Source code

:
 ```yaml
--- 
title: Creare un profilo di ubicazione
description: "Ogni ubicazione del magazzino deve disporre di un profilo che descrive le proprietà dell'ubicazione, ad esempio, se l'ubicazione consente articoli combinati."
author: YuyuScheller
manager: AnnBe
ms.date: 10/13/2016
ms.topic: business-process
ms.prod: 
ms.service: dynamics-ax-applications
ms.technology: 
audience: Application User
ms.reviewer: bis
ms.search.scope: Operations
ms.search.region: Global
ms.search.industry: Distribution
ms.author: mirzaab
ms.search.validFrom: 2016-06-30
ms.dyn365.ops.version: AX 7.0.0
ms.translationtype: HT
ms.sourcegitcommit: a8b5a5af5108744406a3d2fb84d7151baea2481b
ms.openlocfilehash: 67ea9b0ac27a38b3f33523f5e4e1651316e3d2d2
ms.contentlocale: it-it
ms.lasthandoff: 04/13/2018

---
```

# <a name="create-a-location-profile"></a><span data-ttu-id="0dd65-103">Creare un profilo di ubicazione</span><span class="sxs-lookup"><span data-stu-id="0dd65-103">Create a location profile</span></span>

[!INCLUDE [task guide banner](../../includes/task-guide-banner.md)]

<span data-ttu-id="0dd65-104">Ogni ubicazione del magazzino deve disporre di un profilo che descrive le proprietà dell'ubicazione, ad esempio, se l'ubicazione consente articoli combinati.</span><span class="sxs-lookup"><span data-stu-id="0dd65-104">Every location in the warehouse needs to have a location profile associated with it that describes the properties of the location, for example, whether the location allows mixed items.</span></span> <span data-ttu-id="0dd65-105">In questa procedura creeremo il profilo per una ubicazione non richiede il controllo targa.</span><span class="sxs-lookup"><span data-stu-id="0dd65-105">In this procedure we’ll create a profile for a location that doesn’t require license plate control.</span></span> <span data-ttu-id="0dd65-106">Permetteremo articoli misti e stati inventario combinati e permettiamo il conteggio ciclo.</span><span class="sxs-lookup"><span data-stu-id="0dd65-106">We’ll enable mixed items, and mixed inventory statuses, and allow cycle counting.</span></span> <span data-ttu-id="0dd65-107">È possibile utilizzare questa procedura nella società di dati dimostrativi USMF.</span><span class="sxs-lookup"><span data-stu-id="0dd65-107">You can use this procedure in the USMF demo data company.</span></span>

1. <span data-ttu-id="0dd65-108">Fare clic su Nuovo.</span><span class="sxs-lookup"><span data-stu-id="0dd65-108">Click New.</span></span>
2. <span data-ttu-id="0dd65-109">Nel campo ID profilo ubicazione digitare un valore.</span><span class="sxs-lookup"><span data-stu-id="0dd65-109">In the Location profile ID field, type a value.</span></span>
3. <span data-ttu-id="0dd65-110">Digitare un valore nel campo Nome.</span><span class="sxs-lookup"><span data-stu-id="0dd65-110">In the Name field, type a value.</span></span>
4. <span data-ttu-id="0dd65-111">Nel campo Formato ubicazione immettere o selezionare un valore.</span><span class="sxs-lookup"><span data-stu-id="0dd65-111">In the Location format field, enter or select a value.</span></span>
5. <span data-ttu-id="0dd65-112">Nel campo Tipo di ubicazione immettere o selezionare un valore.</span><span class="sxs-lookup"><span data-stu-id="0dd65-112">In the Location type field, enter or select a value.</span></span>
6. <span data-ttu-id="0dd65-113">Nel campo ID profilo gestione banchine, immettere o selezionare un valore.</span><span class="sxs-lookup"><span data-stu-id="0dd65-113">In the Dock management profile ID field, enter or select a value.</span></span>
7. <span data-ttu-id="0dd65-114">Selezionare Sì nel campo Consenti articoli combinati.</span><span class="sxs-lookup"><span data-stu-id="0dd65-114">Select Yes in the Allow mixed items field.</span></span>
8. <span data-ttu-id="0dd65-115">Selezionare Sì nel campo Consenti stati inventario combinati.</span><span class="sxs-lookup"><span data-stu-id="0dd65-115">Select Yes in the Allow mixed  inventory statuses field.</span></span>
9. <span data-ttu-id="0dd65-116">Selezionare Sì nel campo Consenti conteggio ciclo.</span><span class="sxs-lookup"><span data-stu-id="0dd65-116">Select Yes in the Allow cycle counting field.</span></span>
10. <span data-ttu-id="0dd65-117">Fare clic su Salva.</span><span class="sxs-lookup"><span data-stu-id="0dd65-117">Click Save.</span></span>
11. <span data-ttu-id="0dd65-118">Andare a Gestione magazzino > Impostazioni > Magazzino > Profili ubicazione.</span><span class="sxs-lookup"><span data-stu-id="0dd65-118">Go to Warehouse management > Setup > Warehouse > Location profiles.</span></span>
┄┄┄┄┄┄┄┄┄┄
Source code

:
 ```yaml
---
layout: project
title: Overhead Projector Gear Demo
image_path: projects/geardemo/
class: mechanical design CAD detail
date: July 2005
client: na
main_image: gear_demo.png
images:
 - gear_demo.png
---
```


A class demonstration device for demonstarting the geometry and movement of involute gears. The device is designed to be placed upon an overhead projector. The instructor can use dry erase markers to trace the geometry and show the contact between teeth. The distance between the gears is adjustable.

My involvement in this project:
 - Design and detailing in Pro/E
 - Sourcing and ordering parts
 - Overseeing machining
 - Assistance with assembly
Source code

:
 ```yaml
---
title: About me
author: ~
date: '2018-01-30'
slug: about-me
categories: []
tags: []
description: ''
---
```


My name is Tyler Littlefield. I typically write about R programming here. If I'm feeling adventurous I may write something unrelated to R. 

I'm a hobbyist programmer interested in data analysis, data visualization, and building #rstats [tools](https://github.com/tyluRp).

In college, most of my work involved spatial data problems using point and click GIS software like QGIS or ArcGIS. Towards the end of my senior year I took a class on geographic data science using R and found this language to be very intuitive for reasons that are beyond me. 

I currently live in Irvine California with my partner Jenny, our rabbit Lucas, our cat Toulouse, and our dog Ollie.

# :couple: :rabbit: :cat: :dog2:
┄┄┄┄┄┄┄┄┄┄
§ What to do: A complete answer lists every line of the listing above that holds the word "enter".

§ Solution for this task:
4. <span data-ttu-id="0dd65-111">Nel campo Formato ubicazione immettere o selezionare un valore.</span><span class="sxs-lookup"><span data-stu-id="0dd65-111">In the Location format field, enter or select a value.</span></span>
5. <span data-ttu-id="0dd65-112">Nel campo Tipo di ubicazione immettere o selezionare un valore.</span><span class="sxs-lookup"><span data-stu-id="0dd65-112">In the Location type field, enter or select a value.</span></span>
6. <span data-ttu-id="0dd65-113">Nel campo ID profilo gestione banchine, immettere o selezionare un valore.</span><span class="sxs-lookup"><span data-stu-id="0dd65-113">In the Dock management profile ID field, enter or select a value.</span></span>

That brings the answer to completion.